It is important to clarify whether ‘gross sales’ is ‘at source’. When considering sales to a related party or sub-distributor, it is necessary to define the point at which sales value will be recognised. Is a related distributor allowed to take a margin off end-user sales value before ‘gross sales’ is calculated by the licensee? At what stage and on what basis or price are these sales subject to royalties?
It is important to consider the rates that apply to FOB (Free on Board) and non-FOB sales and define them clearly.
Are direct-to-customer sales to be treated differently when they involve royalties? Are consignment sales permitted in determining the point at which royalties become due?
One of the more frequent areas of dispute between licensor and licensee is allowable deductions. In order to arrive at net sales, a number of items may be allowed as deductions which will clearly impact royalties payable.

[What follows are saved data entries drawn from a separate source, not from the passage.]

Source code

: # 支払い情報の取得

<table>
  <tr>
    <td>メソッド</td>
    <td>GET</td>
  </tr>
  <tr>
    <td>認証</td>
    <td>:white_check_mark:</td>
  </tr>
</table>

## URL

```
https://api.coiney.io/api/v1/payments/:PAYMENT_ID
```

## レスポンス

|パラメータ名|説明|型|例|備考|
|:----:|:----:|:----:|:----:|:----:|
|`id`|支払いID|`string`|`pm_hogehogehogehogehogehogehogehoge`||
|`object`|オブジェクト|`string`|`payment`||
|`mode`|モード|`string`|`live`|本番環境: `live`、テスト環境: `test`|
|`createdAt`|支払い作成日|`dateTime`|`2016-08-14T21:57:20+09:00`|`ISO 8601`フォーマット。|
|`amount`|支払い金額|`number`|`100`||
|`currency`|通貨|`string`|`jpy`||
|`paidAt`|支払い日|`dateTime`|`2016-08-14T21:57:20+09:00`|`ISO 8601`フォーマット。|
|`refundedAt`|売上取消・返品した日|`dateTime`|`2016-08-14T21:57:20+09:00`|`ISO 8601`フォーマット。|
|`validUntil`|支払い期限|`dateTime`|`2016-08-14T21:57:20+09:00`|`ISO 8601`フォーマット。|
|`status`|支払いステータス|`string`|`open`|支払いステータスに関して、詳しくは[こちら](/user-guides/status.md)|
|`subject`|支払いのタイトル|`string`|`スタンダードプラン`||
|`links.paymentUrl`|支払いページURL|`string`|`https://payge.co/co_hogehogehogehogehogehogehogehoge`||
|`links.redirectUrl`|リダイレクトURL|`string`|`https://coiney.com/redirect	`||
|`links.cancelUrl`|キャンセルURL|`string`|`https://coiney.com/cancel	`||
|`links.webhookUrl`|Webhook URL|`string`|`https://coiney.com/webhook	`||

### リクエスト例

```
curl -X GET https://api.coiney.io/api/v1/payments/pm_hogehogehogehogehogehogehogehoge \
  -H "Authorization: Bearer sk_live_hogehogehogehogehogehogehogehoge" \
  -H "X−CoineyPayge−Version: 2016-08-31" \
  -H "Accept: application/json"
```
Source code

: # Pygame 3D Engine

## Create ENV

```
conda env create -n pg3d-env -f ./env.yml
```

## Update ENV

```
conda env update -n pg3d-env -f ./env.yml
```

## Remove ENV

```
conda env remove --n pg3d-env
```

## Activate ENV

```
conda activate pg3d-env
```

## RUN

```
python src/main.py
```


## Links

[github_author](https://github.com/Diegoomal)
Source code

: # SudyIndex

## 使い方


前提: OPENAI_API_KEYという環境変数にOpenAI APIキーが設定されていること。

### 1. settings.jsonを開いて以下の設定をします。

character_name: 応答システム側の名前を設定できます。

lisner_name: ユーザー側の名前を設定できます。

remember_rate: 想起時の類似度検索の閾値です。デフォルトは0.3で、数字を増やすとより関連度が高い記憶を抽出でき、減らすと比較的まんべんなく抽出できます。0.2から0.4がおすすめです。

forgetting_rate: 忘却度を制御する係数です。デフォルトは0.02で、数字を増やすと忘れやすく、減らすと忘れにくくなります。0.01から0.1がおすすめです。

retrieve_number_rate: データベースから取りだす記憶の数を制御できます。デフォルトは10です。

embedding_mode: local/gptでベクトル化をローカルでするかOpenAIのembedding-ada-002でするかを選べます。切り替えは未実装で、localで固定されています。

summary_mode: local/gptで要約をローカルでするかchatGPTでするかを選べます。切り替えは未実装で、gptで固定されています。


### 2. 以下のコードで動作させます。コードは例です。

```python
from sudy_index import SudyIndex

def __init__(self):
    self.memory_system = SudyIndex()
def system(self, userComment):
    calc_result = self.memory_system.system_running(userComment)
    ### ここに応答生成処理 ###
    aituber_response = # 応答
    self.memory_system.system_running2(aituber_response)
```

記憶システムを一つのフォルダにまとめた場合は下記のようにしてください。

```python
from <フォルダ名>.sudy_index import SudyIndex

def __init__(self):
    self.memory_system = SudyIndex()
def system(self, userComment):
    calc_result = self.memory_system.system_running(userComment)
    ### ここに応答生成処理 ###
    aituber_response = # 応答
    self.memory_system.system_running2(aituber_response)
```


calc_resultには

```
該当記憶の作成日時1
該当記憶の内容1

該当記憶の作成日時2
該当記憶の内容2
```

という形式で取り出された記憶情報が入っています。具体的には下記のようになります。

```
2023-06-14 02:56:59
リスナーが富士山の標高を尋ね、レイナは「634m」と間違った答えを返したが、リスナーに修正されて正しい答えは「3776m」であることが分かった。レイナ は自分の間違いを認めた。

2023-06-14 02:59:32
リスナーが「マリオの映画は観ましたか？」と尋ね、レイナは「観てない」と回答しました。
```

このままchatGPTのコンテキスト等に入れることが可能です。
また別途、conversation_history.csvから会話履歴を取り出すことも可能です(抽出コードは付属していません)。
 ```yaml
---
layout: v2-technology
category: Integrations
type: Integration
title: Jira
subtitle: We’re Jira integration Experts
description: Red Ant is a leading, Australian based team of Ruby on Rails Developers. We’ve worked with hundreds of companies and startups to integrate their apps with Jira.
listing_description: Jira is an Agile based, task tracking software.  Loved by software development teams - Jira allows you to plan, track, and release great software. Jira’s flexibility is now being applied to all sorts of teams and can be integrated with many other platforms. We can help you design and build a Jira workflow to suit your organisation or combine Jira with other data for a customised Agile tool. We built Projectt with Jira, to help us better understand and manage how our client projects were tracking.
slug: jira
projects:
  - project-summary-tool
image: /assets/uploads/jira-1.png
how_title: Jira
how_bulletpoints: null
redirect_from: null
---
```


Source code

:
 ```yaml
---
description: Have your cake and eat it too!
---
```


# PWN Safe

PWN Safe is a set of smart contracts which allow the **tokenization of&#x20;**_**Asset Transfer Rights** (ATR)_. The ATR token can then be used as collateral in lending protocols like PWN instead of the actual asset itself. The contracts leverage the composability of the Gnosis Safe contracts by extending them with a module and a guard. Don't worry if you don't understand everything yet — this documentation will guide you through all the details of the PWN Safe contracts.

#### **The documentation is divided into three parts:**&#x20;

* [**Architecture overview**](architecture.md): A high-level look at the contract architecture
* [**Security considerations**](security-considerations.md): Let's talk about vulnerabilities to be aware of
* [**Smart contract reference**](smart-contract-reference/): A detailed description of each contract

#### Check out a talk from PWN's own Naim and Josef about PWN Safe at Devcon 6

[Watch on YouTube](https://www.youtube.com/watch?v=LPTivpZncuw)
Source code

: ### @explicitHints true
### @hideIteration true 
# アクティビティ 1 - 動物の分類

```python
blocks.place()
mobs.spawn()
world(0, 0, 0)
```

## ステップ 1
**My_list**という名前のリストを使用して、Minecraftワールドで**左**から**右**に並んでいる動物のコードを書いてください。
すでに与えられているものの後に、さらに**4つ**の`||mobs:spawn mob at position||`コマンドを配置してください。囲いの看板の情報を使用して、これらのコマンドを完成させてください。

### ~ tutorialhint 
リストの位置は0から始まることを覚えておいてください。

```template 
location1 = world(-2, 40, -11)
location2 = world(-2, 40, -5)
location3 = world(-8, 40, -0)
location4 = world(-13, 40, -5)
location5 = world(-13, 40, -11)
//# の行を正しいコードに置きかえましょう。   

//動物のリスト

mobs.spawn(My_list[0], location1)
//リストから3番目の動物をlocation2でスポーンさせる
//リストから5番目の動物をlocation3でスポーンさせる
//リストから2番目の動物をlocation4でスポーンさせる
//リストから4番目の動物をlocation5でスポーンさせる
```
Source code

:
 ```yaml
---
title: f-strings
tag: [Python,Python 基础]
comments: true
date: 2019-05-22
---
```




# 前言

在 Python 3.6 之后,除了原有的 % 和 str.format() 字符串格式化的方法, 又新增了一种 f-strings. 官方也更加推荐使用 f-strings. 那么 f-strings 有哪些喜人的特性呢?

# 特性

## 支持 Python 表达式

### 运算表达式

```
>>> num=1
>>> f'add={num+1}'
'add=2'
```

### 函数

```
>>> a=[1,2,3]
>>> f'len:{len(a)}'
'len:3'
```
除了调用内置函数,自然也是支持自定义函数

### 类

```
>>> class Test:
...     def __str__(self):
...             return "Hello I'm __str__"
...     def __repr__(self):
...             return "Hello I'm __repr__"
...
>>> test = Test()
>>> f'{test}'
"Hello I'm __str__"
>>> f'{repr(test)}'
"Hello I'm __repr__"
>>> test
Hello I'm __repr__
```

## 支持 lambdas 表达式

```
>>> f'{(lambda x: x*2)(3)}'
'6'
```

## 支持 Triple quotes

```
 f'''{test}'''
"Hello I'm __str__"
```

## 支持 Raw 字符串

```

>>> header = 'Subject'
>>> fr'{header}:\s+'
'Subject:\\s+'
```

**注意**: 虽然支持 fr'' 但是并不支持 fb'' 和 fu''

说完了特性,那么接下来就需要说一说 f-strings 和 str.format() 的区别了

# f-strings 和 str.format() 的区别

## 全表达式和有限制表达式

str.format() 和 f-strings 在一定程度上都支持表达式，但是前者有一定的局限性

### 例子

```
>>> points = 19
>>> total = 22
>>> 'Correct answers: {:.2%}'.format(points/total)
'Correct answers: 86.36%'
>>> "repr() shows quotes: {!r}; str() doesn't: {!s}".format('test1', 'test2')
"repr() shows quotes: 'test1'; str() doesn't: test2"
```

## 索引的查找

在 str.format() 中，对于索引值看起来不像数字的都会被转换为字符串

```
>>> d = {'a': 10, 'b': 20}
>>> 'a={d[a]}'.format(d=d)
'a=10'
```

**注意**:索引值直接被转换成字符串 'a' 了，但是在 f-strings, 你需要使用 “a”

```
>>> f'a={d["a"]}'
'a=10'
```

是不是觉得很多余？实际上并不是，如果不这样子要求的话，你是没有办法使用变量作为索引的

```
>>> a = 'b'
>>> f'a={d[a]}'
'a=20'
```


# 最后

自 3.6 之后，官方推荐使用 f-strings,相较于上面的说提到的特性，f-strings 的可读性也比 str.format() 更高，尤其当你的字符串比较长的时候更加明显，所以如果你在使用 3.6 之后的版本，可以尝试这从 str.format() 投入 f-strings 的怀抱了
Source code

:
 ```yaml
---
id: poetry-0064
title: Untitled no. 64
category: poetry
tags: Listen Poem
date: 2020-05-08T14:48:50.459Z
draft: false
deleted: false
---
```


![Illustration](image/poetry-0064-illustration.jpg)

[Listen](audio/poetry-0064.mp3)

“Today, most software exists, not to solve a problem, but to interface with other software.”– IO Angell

Some areas of ambiguity to avoid are:
Do discounts include customary trade, quantity and cash discounts? Are volume discounts (for larger customers) allowed?
Are bad debts deductible?
Which costs can be deducted, e.g. can marketing and advertising costs be deducted? Can freight and insurance be deducted?
Which taxes are allowable - withholding taxes, other specific local levies and taxes? Some of these may be irrecoverable by the licensor
Another contentious area is returns. The product license agreement should state clearly which types of returns are deductible; for example:
Are returns for defective products only?
Are they actual returns or estimates?
The agreement should also clarify whether there is a returns limit. This is usually expressed as a percentage of total sale
Other areas of risk in royalty audits
Incorrect royalty rates
There are valid commercial reasons for royalty rates to vary across sales types: direct-to-customer vs wholesale; FOB vs non-FOB sales; new product vs legacy products; related party sales etc. Extra care should be taken to ensure that these are clearly defined and applicable royalty rates are clearly spelt out.
The rates should be easily identifiable in agreements and written in concise language to minimise the likelihood of licensee error related to multiple royalty percentages. Where possible, a summary table of such royalty rates should be provided.
Unauthorised or unlicensed sales can potentially damage the brand.
It is important that agreements clearly state the penalty for unlicensed sales, whether these are sales of unlicensed products, sales outside of the license period, or sales in unlicensed territories.
Monetary penalties associated with unlicensed sales would serve as a good deterrent.
Late payments and penalties
Late payments and late reporting are typical findings from royalty audits. It is important that license agreements state the expected timeframes in terms of royalty reporting and payment, as well as the consequences of falling outside those timeframes.
The interest rate chargeable on late payments should be clearly stated, and any upper limits on interest chargeable (such as any maximum business-to-business interest rates) should be considered. This may vary between different territories.
Although a number of territories require licensees to receive invoices before international remittance can be made, the onus remains on the licensee to ensure that payments are made promptly and in accordance with contractual terms.
Access to licensee records
Licensors should ensure that there is a penalty should the licensee fail to provide complete and auditable books and records and access to relevant personnel. Include an error threshold beyond which audit costs may be recharged to the licensee.